- _Provided records_:
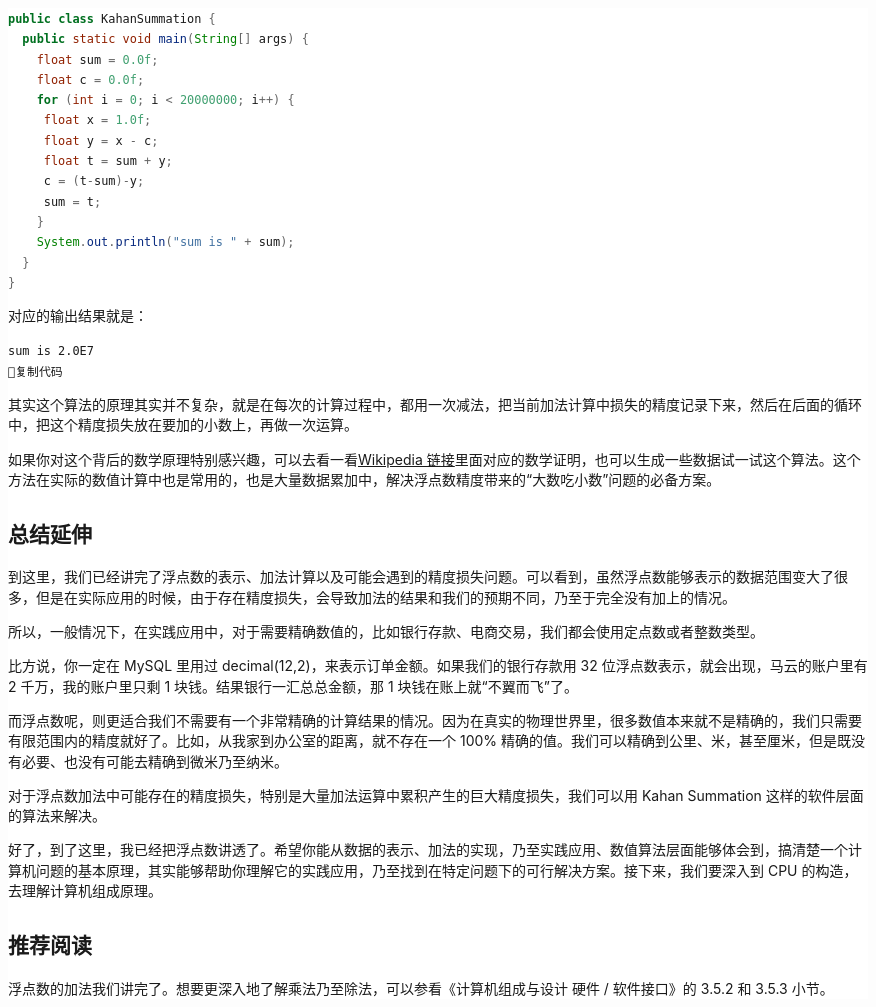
 ```java
public class KahanSummation {
  public static void main(String[] args) {
    float sum = 0.0f;
    float c = 0.0f;
    for (int i = 0; i < 20000000; i++) {
     float x = 1.0f;
     float y = x - c;
     float t = sum + y;
     c = (t-sum)-y;
     sum = t;     
    }
    System.out.println("sum is " + sum);   
  } 
}
```

对应的输出结果就是：

```plaintext
sum is 2.0E7
复制代码
```

其实这个算法的原理其实并不复杂，就是在每次的计算过程中，都用一次减法，把当前加法计算中损失的精度记录下来，然后在后面的循环中，把这个精度损失放在要加的小数上，再做一次运算。

如果你对这个背后的数学原理特别感兴趣，可以去看一看[Wikipedia 链接](https://en.wikipedia.org/wiki/Kahan_summation_algorithm)里面对应的数学证明，也可以生成一些数据试一试这个算法。这个方法在实际的数值计算中也是常用的，也是大量数据累加中，解决浮点数精度带来的“大数吃小数”问题的必备方案。

## 总结延伸

到这里，我们已经讲完了浮点数的表示、加法计算以及可能会遇到的精度损失问题。可以看到，虽然浮点数能够表示的数据范围变大了很多，但是在实际应用的时候，由于存在精度损失，会导致加法的结果和我们的预期不同，乃至于完全没有加上的情况。

所以，一般情况下，在实践应用中，对于需要精确数值的，比如银行存款、电商交易，我们都会使用定点数或者整数类型。

比方说，你一定在 MySQL 里用过 decimal(12,2)，来表示订单金额。如果我们的银行存款用 32 位浮点数表示，就会出现，马云的账户里有 2 千万，我的账户里只剩 1 块钱。结果银行一汇总总金额，那 1 块钱在账上就“不翼而飞”了。

而浮点数呢，则更适合我们不需要有一个非常精确的计算结果的情况。因为在真实的物理世界里，很多数值本来就不是精确的，我们只需要有限范围内的精度就好了。比如，从我家到办公室的距离，就不存在一个 100% 精确的值。我们可以精确到公里、米，甚至厘米，但是既没有必要、也没有可能去精确到微米乃至纳米。

对于浮点数加法中可能存在的精度损失，特别是大量加法运算中累积产生的巨大精度损失，我们可以用 Kahan Summation 这样的软件层面的算法来解决。

好了，到了这里，我已经把浮点数讲透了。希望你能从数据的表示、加法的实现，乃至实践应用、数值算法层面能够体会到，搞清楚一个计算机问题的基本原理，其实能够帮助你理解它的实践应用，乃至找到在特定问题下的可行解决方案。接下来，我们要深入到 CPU 的构造，去理解计算机组成原理。

## 推荐阅读

浮点数的加法我们讲完了。想要更深入地了解乘法乃至除法，可以参看《计算机组成与设计 硬件 / 软件接口》的 3.5.2 和 3.5.3 小节。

- _What to work on_: Set down the records again exactly as they appear, leaving each picture behind.

- _Response to the exercise_:
 ```java
public class KahanSummation {
  public static void main(String[] args) {
    float sum = 0.0f;
    float c = 0.0f;
    for (int i = 0; i < 20000000; i++) {
     float x = 1.0f;
     float y = x - c;
     float t = sum + y;
     c = (t-sum)-y;
     sum = t;     
    }
    System.out.println("sum is " + sum);   
  } 
}
```

对应的输出结果就是：

```plaintext
sum is 2.0E7
复制代码
```

其实这个算法的原理其实并不复杂，就是在每次的计算过程中，都用一次减法，把当前加法计算中损失的精度记录下来，然后在后面的循环中，把这个精度损失放在要加的小数上，再做一次运算。

如果你对这个背后的数学原理特别感兴趣，可以去看一看[Wikipedia 链接](https://en.wikipedia.org/wiki/Kahan_summation_algorithm)里面对应的数学证明，也可以生成一些数据试一试这个算法。这个方法在实际的数值计算中也是常用的，也是大量数据累加中，解决浮点数精度带来的“大数吃小数”问题的必备方案。

## 总结延伸

到这里，我们已经讲完了浮点数的表示、加法计算以及可能会遇到的精度损失问题。可以看到，虽然浮点数能够表示的数据范围变大了很多，但是在实际应用的时候，由于存在精度损失，会导致加法的结果和我们的预期不同，乃至于完全没有加上的情况。

所以，一般情况下，在实践应用中，对于需要精确数值的，比如银行存款、电商交易，我们都会使用定点数或者整数类型。

比方说，你一定在 MySQL 里用过 decimal(12,2)，来表示订单金额。如果我们的银行存款用 32 位浮点数表示，就会出现，马云的账户里有 2 千万，我的账户里只剩 1 块钱。结果银行一汇总总金额，那 1 块钱在账上就“不翼而飞”了。

而浮点数呢，则更适合我们不需要有一个非常精确的计算结果的情况。因为在真实的物理世界里，很多数值本来就不是精确的，我们只需要有限范围内的精度就好了。比如，从我家到办公室的距离，就不存在一个 100% 精确的值。我们可以精确到公里、米，甚至厘米，但是既没有必要、也没有可能去精确到微米乃至纳米。

对于浮点数加法中可能存在的精度损失，特别是大量加法运算中累积产生的巨大精度损失，我们可以用 Kahan Summation 这样的软件层面的算法来解决。

好了，到了这里，我已经把浮点数讲透了。希望你能从数据的表示、加法的实现，乃至实践应用、数值算法层面能够体会到，搞清楚一个计算机问题的基本原理，其实能够帮助你理解它的实践应用，乃至找到在特定问题下的可行解决方案。接下来，我们要深入到 CPU 的构造，去理解计算机组成原理。

## 推荐阅读

浮点数的加法我们讲完了。想要更深入地了解乘法乃至除法，可以参看《计算机组成与设计 硬件 / 软件接口》的 3.5.2 和 3.5.3 小节。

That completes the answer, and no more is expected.